_Supplied material_
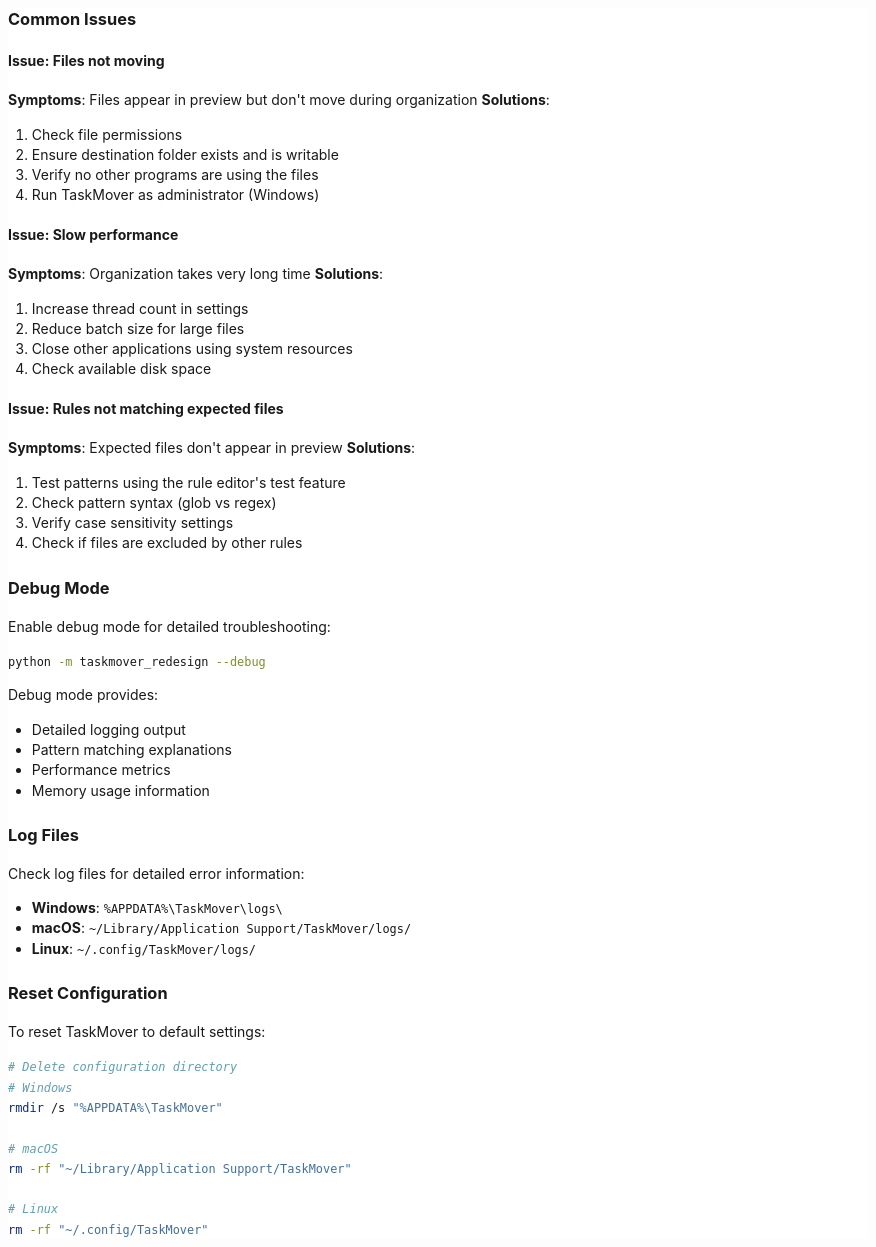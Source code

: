 ### Common Issues

#### Issue: Files not moving
**Symptoms**: Files appear in preview but don't move during organization
**Solutions**:
1. Check file permissions
2. Ensure destination folder exists and is writable
3. Verify no other programs are using the files
4. Run TaskMover as administrator (Windows)

#### Issue: Slow performance
**Symptoms**: Organization takes very long time
**Solutions**:
1. Increase thread count in settings
2. Reduce batch size for large files
3. Close other applications using system resources
4. Check available disk space

#### Issue: Rules not matching expected files
**Symptoms**: Expected files don't appear in preview
**Solutions**:
1. Test patterns using the rule editor's test feature
2. Check pattern syntax (glob vs regex)
3. Verify case sensitivity settings
4. Check if files are excluded by other rules

### Debug Mode

Enable debug mode for detailed troubleshooting:

```bash
python -m taskmover_redesign --debug
```

Debug mode provides:
- Detailed logging output
- Pattern matching explanations
- Performance metrics
- Memory usage information

### Log Files

Check log files for detailed error information:
- **Windows**: `%APPDATA%\TaskMover\logs\`
- **macOS**: `~/Library/Application Support/TaskMover/logs/`
- **Linux**: `~/.config/TaskMover/logs/`

### Reset Configuration

To reset TaskMover to default settings:

```bash
# Delete configuration directory
# Windows
rmdir /s "%APPDATA%\TaskMover"

# macOS
rm -rf "~/Library/Application Support/TaskMover"

# Linux
rm -rf "~/.config/TaskMover"
```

_Exercise details_
For this exercise, the answer is the lines from the one containing "- Detailed logging output" through the end of the listing above, reproduced exactly.

_Response_
- Detailed logging output
- Pattern matching explanations
- Performance metrics
- Memory usage information

### Log Files

Check log files for detailed error information:
- **Windows**: `%APPDATA%\TaskMover\logs\`
- **macOS**: `~/Library/Application Support/TaskMover/logs/`
- **Linux**: `~/.config/TaskMover/logs/`

### Reset Configuration

To reset TaskMover to default settings:

```bash
# Delete configuration directory
# Windows
rmdir /s "%APPDATA%\TaskMover"

# macOS
rm -rf "~/Library/Application Support/TaskMover"

# Linux
rm -rf "~/.config/TaskMover"
```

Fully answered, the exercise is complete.